## WORK REQUEST:
Write the data out again exactly, dropping any images it holds.

··· AVAILABLE DATA ···

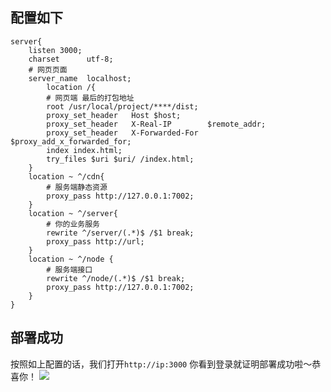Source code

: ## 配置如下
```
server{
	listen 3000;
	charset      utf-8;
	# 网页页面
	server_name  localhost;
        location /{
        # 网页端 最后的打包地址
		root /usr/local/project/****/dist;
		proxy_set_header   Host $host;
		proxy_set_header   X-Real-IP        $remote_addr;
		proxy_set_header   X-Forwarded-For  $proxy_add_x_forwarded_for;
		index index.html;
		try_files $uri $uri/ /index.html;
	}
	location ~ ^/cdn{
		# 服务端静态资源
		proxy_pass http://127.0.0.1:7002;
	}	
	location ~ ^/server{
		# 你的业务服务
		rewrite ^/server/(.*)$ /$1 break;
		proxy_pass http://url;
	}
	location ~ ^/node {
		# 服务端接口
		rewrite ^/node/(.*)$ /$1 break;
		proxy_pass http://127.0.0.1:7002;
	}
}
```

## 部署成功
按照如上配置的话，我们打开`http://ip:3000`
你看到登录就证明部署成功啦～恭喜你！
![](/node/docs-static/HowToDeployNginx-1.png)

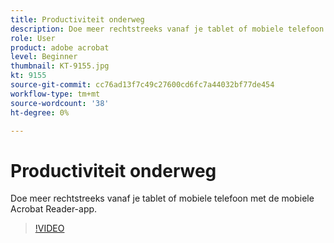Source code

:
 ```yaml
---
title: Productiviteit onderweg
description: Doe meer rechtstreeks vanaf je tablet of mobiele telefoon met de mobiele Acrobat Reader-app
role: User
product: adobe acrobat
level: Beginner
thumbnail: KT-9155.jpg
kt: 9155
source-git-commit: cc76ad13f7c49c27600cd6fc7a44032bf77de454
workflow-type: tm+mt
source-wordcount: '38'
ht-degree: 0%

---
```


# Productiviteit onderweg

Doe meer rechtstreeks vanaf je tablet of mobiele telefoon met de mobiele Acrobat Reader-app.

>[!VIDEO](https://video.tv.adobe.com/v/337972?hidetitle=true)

···

## ANSWER SPACE:
Source code

: ## 配置如下
```
server{
	listen 3000;
	charset      utf-8;
	# 网页页面
	server_name  localhost;
        location /{
        # 网页端 最后的打包地址
		root /usr/local/project/****/dist;
		proxy_set_header   Host $host;
		proxy_set_header   X-Real-IP        $remote_addr;
		proxy_set_header   X-Forwarded-For  $proxy_add_x_forwarded_for;
		index index.html;
		try_files $uri $uri/ /index.html;
	}
	location ~ ^/cdn{
		# 服务端静态资源
		proxy_pass http://127.0.0.1:7002;
	}	
	location ~ ^/server{
		# 你的业务服务
		rewrite ^/server/(.*)$ /$1 break;
		proxy_pass http://url;
	}
	location ~ ^/node {
		# 服务端接口
		rewrite ^/node/(.*)$ /$1 break;
		proxy_pass http://127.0.0.1:7002;
	}
}
```

## 部署成功
按照如上配置的话，我们打开`http://ip:3000`
你看到登录就证明部署成功啦～恭喜你！
![](/node/docs-static/HowToDeployNginx-1.png)

Source code

:
 ```yaml
---
title: Productiviteit onderweg
description: Doe meer rechtstreeks vanaf je tablet of mobiele telefoon met de mobiele Acrobat Reader-app
role: User
product: adobe acrobat
level: Beginner
thumbnail: KT-9155.jpg
kt: 9155
source-git-commit: cc76ad13f7c49c27600cd6fc7a44032bf77de454
workflow-type: tm+mt
source-wordcount: '38'
ht-degree: 0%

---
```


# Productiviteit onderweg

Doe meer rechtstreeks vanaf je tablet of mobiele telefoon met de mobiele Acrobat Reader-app.

>[!VIDEO](https://video.tv.adobe.com/v/337972?hidetitle=true)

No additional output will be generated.